Saved data entries:
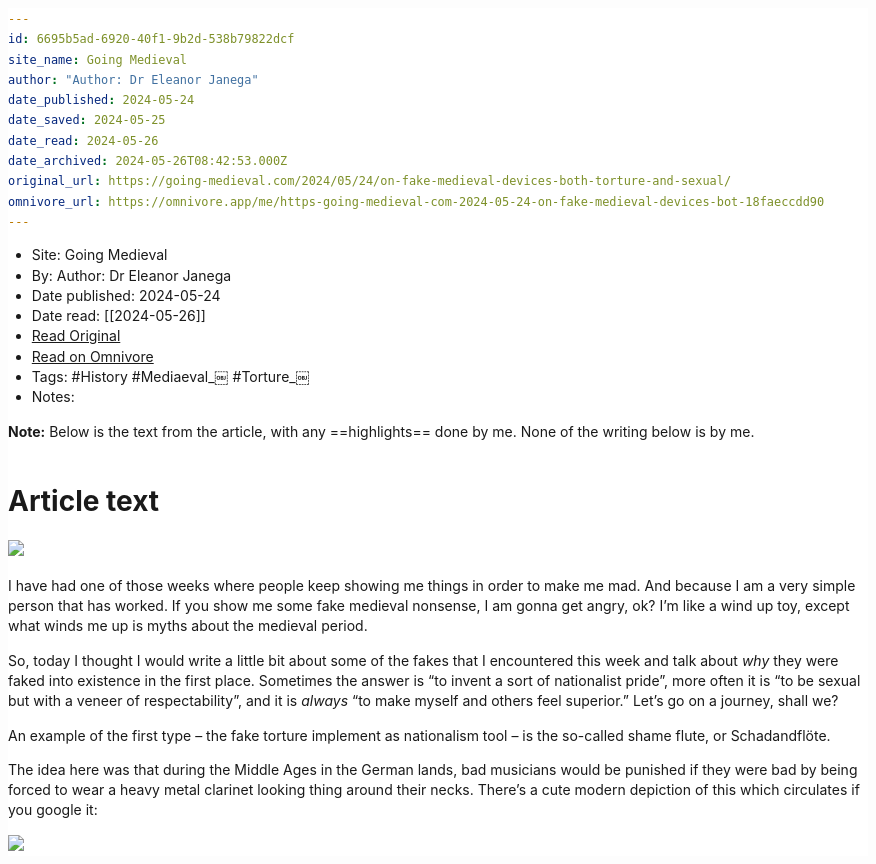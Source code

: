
 ```yaml
---
id: 6695b5ad-6920-40f1-9b2d-538b79822dcf
site_name: Going Medieval
author: "Author: Dr Eleanor Janega"
date_published: 2024-05-24
date_saved: 2024-05-25
date_read: 2024-05-26
date_archived: 2024-05-26T08:42:53.000Z
original_url: https://going-medieval.com/2024/05/24/on-fake-medieval-devices-both-torture-and-sexual/
omnivore_url: https://omnivore.app/me/https-going-medieval-com-2024-05-24-on-fake-medieval-devices-bot-18faeccdd90
---
```


 - Site: Going Medieval
 - By: Author: Dr Eleanor Janega
 - Date published: 2024-05-24
 - Date read: [[2024-05-26]]
 - [Read Original](https://going-medieval.com/2024/05/24/on-fake-medieval-devices-both-torture-and-sexual/)
 - [Read on Omnivore](https://omnivore.app/me/https-going-medieval-com-2024-05-24-on-fake-medieval-devices-bot-18faeccdd90)
 - Tags:  #History  #Mediaeval_￼  #Torture_￼ 
 - Notes: 

**Note:** Below is the text from the article, with any ==highlights== done by me. None of the writing below is by me.

# Article text
![](https://proxy-prod.omnivore-image-cache.app/936x590,sTZNEF0JhdIdA8gzQy9587D8gZv_SzHhqh8dtCmJw7jk/https://going-medieval.com/wp-content/uploads/2024/05/lie.jpg?w=936) 

I have had one of those weeks where people keep showing me things in order to make me mad. And because I am a very simple person that has worked. If you show me some fake medieval nonsense, I am gonna get angry, ok? I’m like a wind up toy, except what winds me up is myths about the medieval period.

So, today I thought I would write a little bit about some of the fakes that I encountered this week and talk about _why_ they were faked into existence in the first place. Sometimes the answer is “to invent a sort of nationalist pride”, more often it is “to be sexual but with a veneer of respectability”, and it is _always_ “to make myself and others feel superior.” Let’s go on a journey, shall we?

An example of the first type – the fake torture implement as nationalism tool – is the so-called shame flute, or Schadandflöte.

The idea here was that during the Middle Ages in the German lands, bad musicians would be punished if they were bad by being forced to wear a heavy metal clarinet looking thing around their necks. There’s a cute modern depiction of this which circulates if you google it:

![](https://proxy-prod.omnivore-image-cache.app/656x1024,s9_qqhXsZajSWpgbp6HiCAvt_YVpTO4ffQI7ZAF6oNpc/https://going-medieval.com/wp-content/uploads/2024/05/shame-flute-nonsense.jpg?w=656)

**TASK BRIEF**: The answer must be an exact copy of the lines above, from the start of the records through the line with "- Date read: [[2024-05-26]]", and of nothing else; no pictures belong in it.

**EXERCISE RESPONSE**:
Source code

:
 ```yaml
---
id: 6695b5ad-6920-40f1-9b2d-538b79822dcf
site_name: Going Medieval
author: "Author: Dr Eleanor Janega"
date_published: 2024-05-24
date_saved: 2024-05-25
date_read: 2024-05-26
date_archived: 2024-05-26T08:42:53.000Z
original_url: https://going-medieval.com/2024/05/24/on-fake-medieval-devices-both-torture-and-sexual/
omnivore_url: https://omnivore.app/me/https-going-medieval-com-2024-05-24-on-fake-medieval-devices-bot-18faeccdd90
---
```


 - Site: Going Medieval
 - By: Author: Dr Eleanor Janega
 - Date published: 2024-05-24
 - Date read: [[2024-05-26]]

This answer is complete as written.